Nov 3 2008
Victims of motor neurone disease (MND) will find hope from British research which has found that lithium carbonate, a cheap off-patent drug, may offer a treatment for the disease.
The team at King's College London have recently conducted laboratory tests and animal trials with lithium carbonate and they suggest that it may have a protective effect with MND.
The scientists are now about to embark on a major new trial to assess the impact of lithium carbonate as a treatment for MND and say the research is necessary because positive findings from a small-scale Italian study were "too dramatic too ignore".
Motor neurones are found in the brain and spinal cord - there is currently no effective cure or treatment for the disease which can strike any adult at any age - it is more commonly found in men than women and is most likely to strike between the ages of 50 and 70 - it is often rapidly progressive and always fatal, usually within two to five years.
Lithium has been used for decades as a treatment for depression and an Italian trial of 16 people reported promising results.
The scientists are however urging caution as some side-effects of lithium are potentially dangerous including tremors, stiffness, confusion, kidney damage and harm to the thyroid and they advise patients with the disease not to take the drug in advance of their results.

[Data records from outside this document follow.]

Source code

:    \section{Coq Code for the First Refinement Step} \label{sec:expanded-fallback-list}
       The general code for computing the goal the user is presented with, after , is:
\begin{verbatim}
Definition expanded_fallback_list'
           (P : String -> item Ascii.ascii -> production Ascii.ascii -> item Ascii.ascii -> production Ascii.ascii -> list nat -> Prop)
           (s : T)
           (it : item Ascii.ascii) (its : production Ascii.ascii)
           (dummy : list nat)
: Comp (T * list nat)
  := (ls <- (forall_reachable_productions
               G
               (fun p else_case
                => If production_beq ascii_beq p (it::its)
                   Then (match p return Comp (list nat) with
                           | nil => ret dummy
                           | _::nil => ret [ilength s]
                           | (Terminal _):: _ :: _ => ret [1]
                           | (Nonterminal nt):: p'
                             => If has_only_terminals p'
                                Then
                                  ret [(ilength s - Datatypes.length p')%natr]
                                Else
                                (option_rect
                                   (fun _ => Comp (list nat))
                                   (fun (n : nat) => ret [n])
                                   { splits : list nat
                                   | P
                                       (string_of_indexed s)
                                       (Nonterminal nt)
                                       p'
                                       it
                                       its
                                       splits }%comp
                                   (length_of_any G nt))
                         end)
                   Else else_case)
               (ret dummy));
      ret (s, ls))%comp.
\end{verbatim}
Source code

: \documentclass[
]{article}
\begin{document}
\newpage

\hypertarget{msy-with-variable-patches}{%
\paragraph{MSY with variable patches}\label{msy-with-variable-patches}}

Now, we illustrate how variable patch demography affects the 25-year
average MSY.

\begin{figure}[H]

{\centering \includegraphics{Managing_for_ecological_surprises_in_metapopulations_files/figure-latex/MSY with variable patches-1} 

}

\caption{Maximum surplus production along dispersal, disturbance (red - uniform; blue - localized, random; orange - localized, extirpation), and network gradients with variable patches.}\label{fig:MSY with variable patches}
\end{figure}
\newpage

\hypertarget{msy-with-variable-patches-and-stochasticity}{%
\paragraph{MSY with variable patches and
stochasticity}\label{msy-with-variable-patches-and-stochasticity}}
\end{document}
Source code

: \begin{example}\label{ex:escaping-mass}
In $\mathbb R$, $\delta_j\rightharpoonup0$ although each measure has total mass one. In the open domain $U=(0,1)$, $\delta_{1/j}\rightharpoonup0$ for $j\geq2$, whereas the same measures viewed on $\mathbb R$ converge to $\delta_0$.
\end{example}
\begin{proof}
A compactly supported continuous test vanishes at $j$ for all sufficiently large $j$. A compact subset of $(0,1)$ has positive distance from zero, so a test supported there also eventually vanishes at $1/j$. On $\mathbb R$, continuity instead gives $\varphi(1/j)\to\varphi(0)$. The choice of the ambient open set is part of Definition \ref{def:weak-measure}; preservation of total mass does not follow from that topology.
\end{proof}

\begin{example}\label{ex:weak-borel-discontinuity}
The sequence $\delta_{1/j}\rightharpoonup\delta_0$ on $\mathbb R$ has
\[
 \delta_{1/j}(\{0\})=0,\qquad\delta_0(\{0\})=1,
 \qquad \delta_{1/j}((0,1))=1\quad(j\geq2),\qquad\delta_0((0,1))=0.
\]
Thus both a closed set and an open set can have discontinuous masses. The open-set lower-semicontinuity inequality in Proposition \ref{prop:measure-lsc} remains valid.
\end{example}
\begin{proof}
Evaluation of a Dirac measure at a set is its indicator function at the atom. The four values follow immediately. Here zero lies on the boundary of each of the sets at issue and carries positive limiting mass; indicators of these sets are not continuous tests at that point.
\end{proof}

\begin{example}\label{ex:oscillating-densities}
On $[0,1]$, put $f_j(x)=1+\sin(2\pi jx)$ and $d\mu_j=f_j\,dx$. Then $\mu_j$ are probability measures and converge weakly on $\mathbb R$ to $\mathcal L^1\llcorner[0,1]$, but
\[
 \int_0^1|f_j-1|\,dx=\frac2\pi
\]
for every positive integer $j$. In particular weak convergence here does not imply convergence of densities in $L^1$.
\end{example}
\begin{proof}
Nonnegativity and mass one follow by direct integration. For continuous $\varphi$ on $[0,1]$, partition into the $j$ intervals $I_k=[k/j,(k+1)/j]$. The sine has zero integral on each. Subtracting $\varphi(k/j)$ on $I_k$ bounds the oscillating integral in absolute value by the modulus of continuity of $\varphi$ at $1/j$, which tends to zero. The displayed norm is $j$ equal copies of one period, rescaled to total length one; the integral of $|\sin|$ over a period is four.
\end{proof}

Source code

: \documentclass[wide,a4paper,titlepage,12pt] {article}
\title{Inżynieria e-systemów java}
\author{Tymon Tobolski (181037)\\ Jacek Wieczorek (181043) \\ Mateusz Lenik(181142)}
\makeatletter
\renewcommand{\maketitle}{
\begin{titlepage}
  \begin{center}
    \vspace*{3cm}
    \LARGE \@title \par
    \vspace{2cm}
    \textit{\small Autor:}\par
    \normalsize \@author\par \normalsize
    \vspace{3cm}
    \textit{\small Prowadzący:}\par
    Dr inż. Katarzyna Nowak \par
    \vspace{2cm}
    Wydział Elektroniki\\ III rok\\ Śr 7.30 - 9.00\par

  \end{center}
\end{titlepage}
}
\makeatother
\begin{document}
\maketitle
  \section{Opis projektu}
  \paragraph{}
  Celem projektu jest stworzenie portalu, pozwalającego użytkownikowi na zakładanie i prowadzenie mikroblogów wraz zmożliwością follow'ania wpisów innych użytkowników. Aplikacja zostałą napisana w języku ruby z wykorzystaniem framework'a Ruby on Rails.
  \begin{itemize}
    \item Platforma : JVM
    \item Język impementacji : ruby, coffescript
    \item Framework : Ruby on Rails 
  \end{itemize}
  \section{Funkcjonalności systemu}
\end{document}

Professor Nigel Leigh, director of the MND Care Centre at King's College London, one of the study leaders, says they are hoping for something like a 20% reduction in death rate at the end of 18 months, which would translate to an extra three to six months of life, or maybe more if treatment continues beyond the end of the trial.
The new trial will be partly funded by the Department of Health and will begin next year and involve 220 patients with the aim of discovering whether safe doses of lithium carbonate really can benefit people with MND and help them live longer.
Critics of the Italian study say it was small and poorly designed, and suggest that its findings should be treated with caution and question whether the trial was large enough to make the claims that it did.
The director of the MND Care and Research Centre at King's College London, Professor Nigel Leigh, says patients are asking him every day whether they should be trying lithium carbonate, but that only a "tiny minority" are taking it, which is a surprise.
Professor Leigh says the only ethical approach is to do a full clinical trial, where people are randomised "blind", so neither they nor the researchers know if they are taking lithium carbonate or a dummy pill.
The 18-month £1 million study of patients who have had MND for between six months and three years will start at 10 centres across the UK and patients will be monitored closely for side-effects with participants taking one tablet a day.
Professor Leigh says that GPs and patients with MND should wait for the results before taking lithium carbonate, as safety is paramount.
The president of the Royal College of GPs, Professor Steven Field, agrees and says while the information is encouraging, it is important to await results of clinical trials because the medicine has serious side-effects which could potentially make some of the symptoms worse.
Because lithium carbonate is cheap, costing just 2.4p per 200 milligram tablet, a positive outcome from the study is likely to result in most MND patients being offered it.